Friday, July 23, 2010

Banks Paid $1.6 Billion in bonuses while recieving tarp money

Bankers overpaid by $1.6bn

By Justin Baer in New York

Published: July 23 2010 19:47 | Last updated: July 23 2010 19:47

Citigroup, Bank of America and 15 other bailed-out financial services companies overpaid their top executives by $1.6bn during the height of the financial ­crisis, according to a review by the White House’s ­special master on Wall Street compensation.

Kenneth Feinberg, who was appointed last year by Barack Obama, president, to oversee the pay policies at the companies that received the greatest government support, began in March his latest inquiry into top executives’ compensation from late 2008 to early 2009.

While the payments were legal at the time, Mr Feinberg said on Friday, they would have fallen foul of restrictions the government set for participants in its troubled asset relief programme (Tarp).

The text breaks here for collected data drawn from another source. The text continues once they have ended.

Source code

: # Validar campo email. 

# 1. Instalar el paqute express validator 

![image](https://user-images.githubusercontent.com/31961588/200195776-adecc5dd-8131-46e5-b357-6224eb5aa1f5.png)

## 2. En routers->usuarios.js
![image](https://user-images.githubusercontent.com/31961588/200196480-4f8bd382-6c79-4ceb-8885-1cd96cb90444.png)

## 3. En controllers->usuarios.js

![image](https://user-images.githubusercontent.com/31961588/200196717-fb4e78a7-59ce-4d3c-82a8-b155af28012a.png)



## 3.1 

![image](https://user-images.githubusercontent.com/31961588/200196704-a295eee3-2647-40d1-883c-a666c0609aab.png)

Citi topped the list on excessive pay, thanks in large part to the compensation of several star employees at the bank’s Phibro commodities trading unit, people familiar with the matter said. Citi sold the business to Occidental Petroleum last year.

“Getting our compensation structure right is a priority for us,” a Citi spokeswoman said. “Since the crisis, we have done a lot of work to make sure it is performance-based and we look forward to reviewing the special master’s recommendations.”

The other companies cited by the special master were: American Express, American International Group, Boston Private Financial Holdings, Capital One Financial, CIT Group, JPMorgan Chase. M&T Bank, Morgan Stanley, Regions Financial, SunTrust Banks, Bank of New York Mellon, Goldman Sachs, PNC Financial Services Group, US Bancorp and Wells Fargo.

While Mr Feinberg no longer had the authority to police compensation at those that had paid back the government’s investment, he used a “look back” provision in the statute to ask for more information about their pay during a window between the start of the Tarp and when new restrictions on executive pay took effect.

Mr Feinberg reviewed what the 419 companies that received government assistance before February 2009 had paid their top 25 executives. The institutions were required to submit details on employees who earned more than $500,000.

Eleven of the 17 companies cited by the special master have repaid the government for its assistance during the crisis. And, while Mr Feinberg conceded that none of the retention awards, bonuses, golden parachutes and other payments that appear excessive today was “contrary to the public interest”, he proposed the companies adopt a new policy that would supersede pay guarantees granted to executives.

Mr Feinberg implored companies to give their boards’ compensation committees the right to restructure, reduce or cancel payments to executives during times of crisis.

In October, he had moved to slash the 2009 cash compensation of the top executives at the seven companies within his jurisdiction by an average of 90 per cent from a year earlier.

In December, Mr Feinberg took aim at a second tier of managers, setting a $500,000 salary limit for hundreds of employees at the companies that were still under his thumb. The White House last month appointed Mr Feinberg as administrator of BP’s fund to pay claims from the oil company’s devastating spill. He will leave his current post as “pay tsar” in August.